What you are asked to do:
Show all lines from the data that include the word "many".

Extracted data:
·····

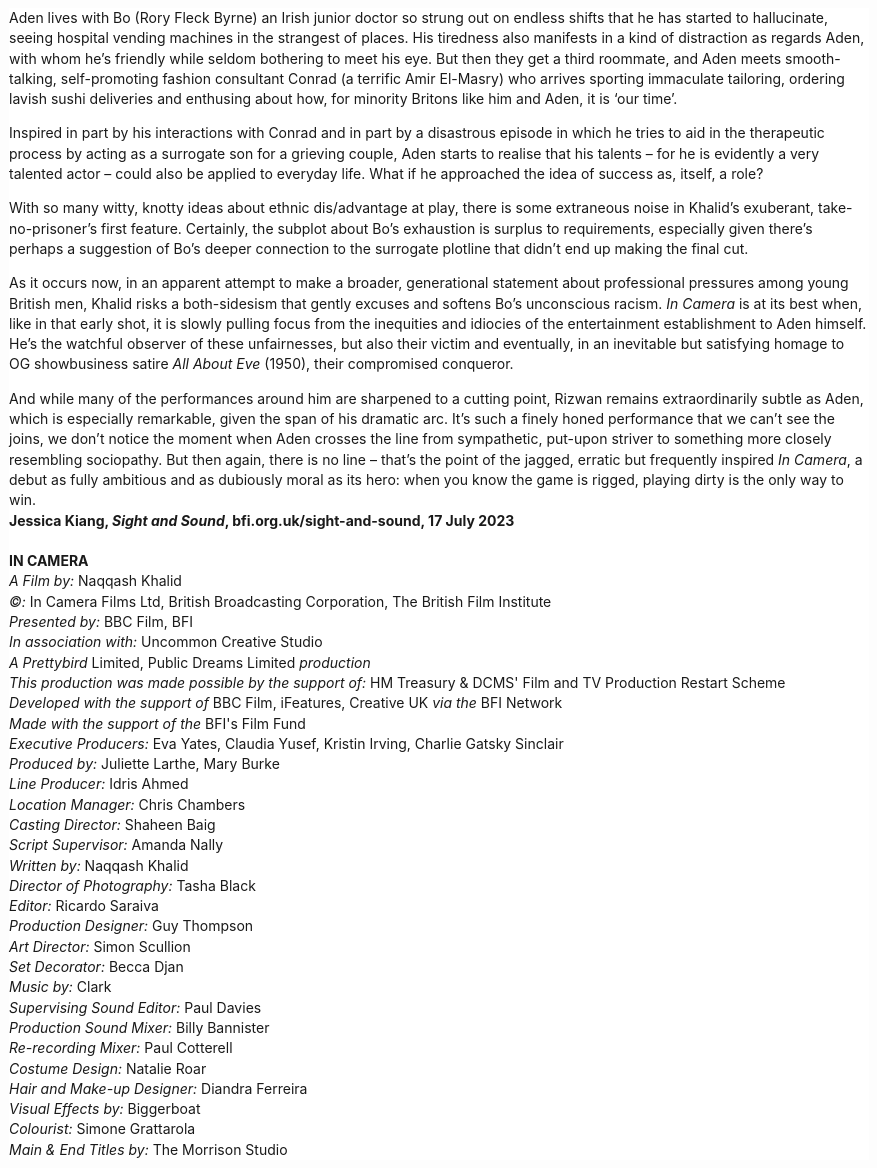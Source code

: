 Aden lives with Bo (Rory Fleck Byrne) an Irish junior doctor so strung out on endless shifts that he has started to hallucinate, seeing hospital vending machines in the strangest of places. His tiredness also manifests in a kind of distraction as regards Aden, with whom he’s friendly while seldom bothering to meet his eye. But then they get a third roommate, and Aden meets smooth-talking, self-promoting fashion consultant Conrad (a terrific Amir El-Masry) who arrives sporting immaculate tailoring, ordering lavish sushi deliveries and enthusing about how, for minority Britons like him and Aden, it is ‘our time’.

Inspired in part by his interactions with Conrad and in part by a disastrous episode in which he tries to aid in the therapeutic process by acting as a surrogate son for a grieving couple, Aden starts to realise that his talents – for he is evidently a very talented actor – could also be applied to everyday life. What if he approached the idea of success as, itself, a role?

With so many witty, knotty ideas about ethnic dis/advantage at play, there is some extraneous noise in Khalid’s exuberant, take-no-prisoner’s first feature. Certainly, the subplot about Bo’s exhaustion is surplus to requirements, especially given there’s perhaps a suggestion of Bo’s deeper connection to the surrogate plotline that didn’t end up making the final cut.

As it occurs now, in an apparent attempt to make a broader, generational statement about professional pressures among young British men, Khalid risks a both-sidesism that gently excuses and softens Bo’s unconscious racism. _In Camera_ is at its best when, like in that early shot, it is slowly pulling focus from the inequities and idiocies of the entertainment establishment to Aden himself. He’s the watchful observer of these unfairnesses, but also their victim and eventually, in an inevitable but satisfying homage to OG showbusiness satire _All About Eve_ (1950), their compromised conqueror.

And while many of the performances around him are sharpened to a cutting point, Rizwan remains extraordinarily subtle as Aden, which is especially remarkable, given the span of his dramatic arc. It’s such a finely honed performance that we can’t see the joins, we don’t notice the moment when Aden crosses the line from sympathetic, put-upon striver to something more closely resembling sociopathy. But then again, there is no line – that’s the point of the jagged, erratic but frequently inspired _In Camera_, a debut as fully ambitious and as dubiously moral as its hero: when you know the game is rigged, playing dirty is the only way to win.  
**Jessica Kiang, _Sight and Sound_, bfi.org.uk/sight-and-sound, 17 July 2023**  
<br>
**IN CAMERA**  
_A Film by:_ Naqqash Khalid  
_©:_ In Camera Films Ltd, British Broadcasting Corporation, The British Film Institute  
_Presented by:_ BBC Film, BFI  
_In association with:_ Uncommon Creative Studio  
_A Prettybird_ Limited, Public Dreams Limited _production_  
_This production was made possible by the support of:_ HM Treasury & DCMS' Film and TV Production Restart Scheme  
_Developed with the support of_ BBC Film, iFeatures, Creative UK _via the_ BFI Network  
_Made with the support of the_ BFI's Film Fund  
_Executive Producers:_ Eva Yates, Claudia Yusef, Kristin Irving, Charlie Gatsky Sinclair  
_Produced by:_ Juliette Larthe, Mary Burke  
_Line Producer:_ Idris Ahmed  
_Location Manager:_ Chris Chambers  
_Casting Director:_ Shaheen Baig  
_Script Supervisor:_ Amanda Nally  
_Written by:_ Naqqash Khalid  
_Director of Photography:_ Tasha Black  
_Editor:_ Ricardo Saraiva  
_Production Designer:_ Guy Thompson  
_Art Director:_ Simon Scullion  
_Set Decorator:_ Becca Djan  
_Music by:_ Clark  
_Supervising Sound Editor:_ Paul Davies  
_Production Sound Mixer:_ Billy Bannister  
_Re-recording Mixer:_ Paul Cotterell  
_Costume Design:_ Natalie Roar  
_Hair and Make-up Designer:_ Diandra Ferreira  
_Visual Effects by:_ Biggerboat  
_Colourist:_ Simone Grattarola  
_Main & End Titles by:_ The Morrison Studio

·····

Task answer:
With so many witty, knotty ideas about ethnic dis/advantage at play, there is some extraneous noise in Khalid’s exuberant, take-no-prisoner’s first feature. Certainly, the subplot about Bo’s exhaustion is surplus to requirements, especially given there’s perhaps a suggestion of Bo’s deeper connection to the surrogate plotline that didn’t end up making the final cut.
And while many of the performances around him are sharpened to a cutting point, Rizwan remains extraordinarily subtle as Aden, which is especially remarkable, given the span of his dramatic arc. It’s such a finely honed performance that we can’t see the joins, we don’t notice the moment when Aden crosses the line from sympathetic, put-upon striver to something more closely resembling sociopathy. But then again, there is no line – that’s the point of the jagged, erratic but frequently inspired _In Camera_, a debut as fully ambitious and as dubiously moral as its hero: when you know the game is rigged, playing dirty is the only way to win.  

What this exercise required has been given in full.